BEGIN Information given

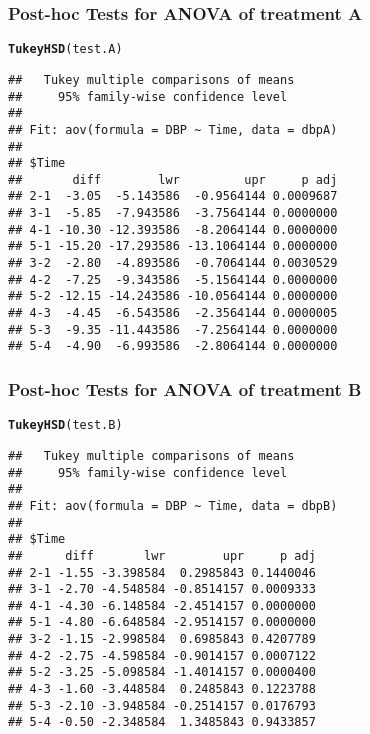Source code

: \documentclass[table,10pt]{beamer}\usepackage[]{graphicx}\usepackage[]{color}
\makeatletter
\newcommand{\hlstd}[1]{\textcolor[rgb]{0.345,0.345,0.345}{#1}}%
\newcommand{\hlkwd}[1]{\textcolor[rgb]{0.737,0.353,0.396}{\textbf{#1}}}%
\newenvironment{kframe}{%
 \def\at@end@of@kframe{}%
 \ifinner\ifhmode%
  \def\at@end@of@kframe{\end{minipage}}%
  \begin{minipage}{\columnwidth}%
 \fi\fi%
 \def\FrameCommand##1{\hskip\@totalleftmargin \hskip-\fboxsep
 \colorbox{shadecolor}{##1}\hskip-\fboxsep
     \hskip-\linewidth \hskip-\@totalleftmargin \hskip\columnwidth}%
 \MakeFramed {\advance\hsize-\width
   \@totalleftmargin\z@ \linewidth\hsize
   \@setminipage}}%
 {\par\unskip\endMakeFramed%
 \at@end@of@kframe}
\newenvironment{knitrout}{}{} %
\makeatother
\begin{document}
\begin{CJK*}{UTF8}{gbsn}
\begin{frame}[t,containsverbatim]
\frametitle{Post-hoc Tests for ANOVA of treatment A}
\begin{knitrout}\footnotesize
{}\color{fgcolor}\begin{kframe}
\begin{alltt}
\hlkwd{TukeyHSD}\hlstd{(test.A)}
\end{alltt}
\begin{verbatim}
##   Tukey multiple comparisons of means
##     95% family-wise confidence level
## 
## Fit: aov(formula = DBP ~ Time, data = dbpA)
## 
## $Time
##       diff        lwr         upr     p adj
## 2-1  -3.05  -5.143586  -0.9564144 0.0009687
## 3-1  -5.85  -7.943586  -3.7564144 0.0000000
## 4-1 -10.30 -12.393586  -8.2064144 0.0000000
## 5-1 -15.20 -17.293586 -13.1064144 0.0000000
## 3-2  -2.80  -4.893586  -0.7064144 0.0030529
## 4-2  -7.25  -9.343586  -5.1564144 0.0000000
## 5-2 -12.15 -14.243586 -10.0564144 0.0000000
## 4-3  -4.45  -6.543586  -2.3564144 0.0000005
## 5-3  -9.35 -11.443586  -7.2564144 0.0000000
## 5-4  -4.90  -6.993586  -2.8064144 0.0000000
\end{verbatim}
\end{kframe}
\end{knitrout}
\end{frame}


\begin{frame}[t,containsverbatim]
\frametitle{Post-hoc Tests for ANOVA of treatment B}
\begin{knitrout}\footnotesize
{}\color{fgcolor}\begin{kframe}
\begin{alltt}
\hlkwd{TukeyHSD}\hlstd{(test.B)}
\end{alltt}
\begin{verbatim}
##   Tukey multiple comparisons of means
##     95% family-wise confidence level
## 
## Fit: aov(formula = DBP ~ Time, data = dbpB)
## 
## $Time
##      diff       lwr        upr     p adj
## 2-1 -1.55 -3.398584  0.2985843 0.1440046
## 3-1 -2.70 -4.548584 -0.8514157 0.0009333
## 4-1 -4.30 -6.148584 -2.4514157 0.0000000
## 5-1 -4.80 -6.648584 -2.9514157 0.0000000
## 3-2 -1.15 -2.998584  0.6985843 0.4207789
## 4-2 -2.75 -4.598584 -0.9014157 0.0007122
## 5-2 -3.25 -5.098584 -1.4014157 0.0000400
## 4-3 -1.60 -3.448584  0.2485843 0.1223788
## 5-3 -2.10 -3.948584 -0.2514157 0.0176793
## 5-4 -0.50 -2.348584  1.3485843 0.9433857
\end{verbatim}
\end{kframe}
\end{knitrout}
\end{frame}



\end{CJK*}
\end{document}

END Information given

# [Exercise]
Count the lines of the data that hold the string "linewidth", and give that number as the entire reply.

# [Problem solution]
2